Hay soledades que pueden ser experiencias positivas porque nos permiten estar con nosotros mismos para apreciar (y valorar) nuestra existencia. No son experiencias frecuentes debido a que los tiempos modernos se empeñan en reforzar las relaciones de codependencia, por más tóxicas que estas sean.

         Sin embargo, hay otro tipo de soledades que resultan una experiencia negativa, incluso cuando hemos acogido nuestra propia soledad para encontrarnos. Más que un espacio físico, la solitud es una sensación de estar en una circunstancia desierta, un limbo donde nadie más puede penetrar, pero del cual tampoco podemos salir.
         El pozo es una buena analogía para entender la solitud. Se trata de un espacio donde nadie más puede ingresar, pero del cual tampoco podemos escapar. Causa angustia e incluso el espacio cerrado puede derivar en claustrofobia, con la única esperanza que nos ofrece la luz que vemos en la boca del pozo.
         La solitud, en contraste, se trataría más de un espacio abierto, como el desierto, cuya inmensidad puede resultar abrumadora cuando nos sabemos solos en medio de la nada, sin un punto de referencia para ubicarnos y saber hacia dónde ir.
         Hay momentos en la vida en los que nos enfrentamos a la solitud (ese sustantivo que ha caído en el desuso, a pesar de su recurrencia inconsciente en el mundo moderno). Algunos no logran asimilar la inmensidad de ese tipo de soledad que llega a lastimar. Porque uno puede estar bien en su soledad, cuando se trata de la experiencia de estar bien consigo mismo.
         El matiz que se inclina hacia lo negativo viene cuando se está bien consigo mismo, pero el sí mismo no basta para la existencia y es entonces que uno puede llegar a enfrentarse a esa soledad que se cierne sobre uno de manera casi asfixiante, abrumadora, angustiante, con esa idea infundada de que no hay salida en un espacio abierto que nos oprime.

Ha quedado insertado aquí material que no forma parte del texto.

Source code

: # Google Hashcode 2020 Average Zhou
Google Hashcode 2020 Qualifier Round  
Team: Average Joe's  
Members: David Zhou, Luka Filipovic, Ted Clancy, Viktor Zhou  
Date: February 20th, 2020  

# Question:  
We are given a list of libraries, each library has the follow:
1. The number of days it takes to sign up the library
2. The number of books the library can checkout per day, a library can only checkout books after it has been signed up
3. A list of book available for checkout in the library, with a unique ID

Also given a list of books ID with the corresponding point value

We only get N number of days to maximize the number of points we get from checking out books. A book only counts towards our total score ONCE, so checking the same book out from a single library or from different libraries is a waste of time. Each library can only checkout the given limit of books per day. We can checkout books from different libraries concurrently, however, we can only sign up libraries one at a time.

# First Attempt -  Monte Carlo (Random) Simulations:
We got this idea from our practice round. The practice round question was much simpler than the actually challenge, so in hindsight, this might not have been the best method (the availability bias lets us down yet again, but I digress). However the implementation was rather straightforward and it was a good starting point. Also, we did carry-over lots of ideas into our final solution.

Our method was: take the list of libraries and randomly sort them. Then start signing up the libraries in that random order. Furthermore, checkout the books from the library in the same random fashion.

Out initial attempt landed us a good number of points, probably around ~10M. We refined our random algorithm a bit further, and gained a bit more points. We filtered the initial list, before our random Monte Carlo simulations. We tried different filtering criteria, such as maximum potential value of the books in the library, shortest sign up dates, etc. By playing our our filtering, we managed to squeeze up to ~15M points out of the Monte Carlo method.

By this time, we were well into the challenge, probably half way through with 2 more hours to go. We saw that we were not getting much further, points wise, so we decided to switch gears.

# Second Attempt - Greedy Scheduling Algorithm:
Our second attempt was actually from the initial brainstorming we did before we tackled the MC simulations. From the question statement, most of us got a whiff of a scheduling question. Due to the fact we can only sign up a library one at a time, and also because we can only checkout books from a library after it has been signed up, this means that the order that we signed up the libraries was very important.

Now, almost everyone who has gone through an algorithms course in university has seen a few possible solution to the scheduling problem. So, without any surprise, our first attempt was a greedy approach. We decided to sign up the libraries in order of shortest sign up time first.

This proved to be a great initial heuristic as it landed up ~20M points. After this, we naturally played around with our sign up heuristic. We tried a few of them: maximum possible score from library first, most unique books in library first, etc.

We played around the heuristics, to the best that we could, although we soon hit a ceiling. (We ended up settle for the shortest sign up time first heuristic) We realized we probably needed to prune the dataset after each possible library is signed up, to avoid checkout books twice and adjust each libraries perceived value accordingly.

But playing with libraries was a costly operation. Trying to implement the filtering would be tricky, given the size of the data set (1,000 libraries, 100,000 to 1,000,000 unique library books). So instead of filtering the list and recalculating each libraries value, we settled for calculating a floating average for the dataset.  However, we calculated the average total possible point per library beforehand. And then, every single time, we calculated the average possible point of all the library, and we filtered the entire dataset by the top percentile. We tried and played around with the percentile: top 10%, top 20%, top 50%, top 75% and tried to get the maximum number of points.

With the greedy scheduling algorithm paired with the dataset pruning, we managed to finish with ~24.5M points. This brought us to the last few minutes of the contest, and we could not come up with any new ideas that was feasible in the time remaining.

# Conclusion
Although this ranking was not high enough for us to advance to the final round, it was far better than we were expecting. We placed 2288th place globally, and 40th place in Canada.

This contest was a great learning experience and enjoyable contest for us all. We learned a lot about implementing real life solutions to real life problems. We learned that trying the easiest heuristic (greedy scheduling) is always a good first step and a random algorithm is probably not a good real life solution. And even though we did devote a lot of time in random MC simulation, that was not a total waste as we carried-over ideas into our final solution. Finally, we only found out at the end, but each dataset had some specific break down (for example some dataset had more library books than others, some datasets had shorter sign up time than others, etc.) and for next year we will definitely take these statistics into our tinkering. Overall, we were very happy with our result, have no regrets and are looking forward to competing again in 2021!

         Ya he dicho que mi refugio es la mesa de un bar, escondida en un rincón, observando a “los otros” para seguir aprendiendo de la naturaleza humana. Mi primer refugio es ese espacio al que muchos llaman hogar. Mi hogar es más un espacio en abandono, pero sirve para los mismos fines prácticos de dormir, comer, protegerse de las inclemencias del tiempo.
         Ermitaña podría ser, aunque no me niego al contacto humano. Vivo en soledad, sí, y también he experimentado la solitud. Pero estoy viva, aunque reniegue de la vida porque no tenga voluntad para vivir ni para existir. Esto que soy es producto de mi batalla con la solitud, con los monstruos que emergen del espejo cada mañana para decirme que estoy viva a pesar de mí.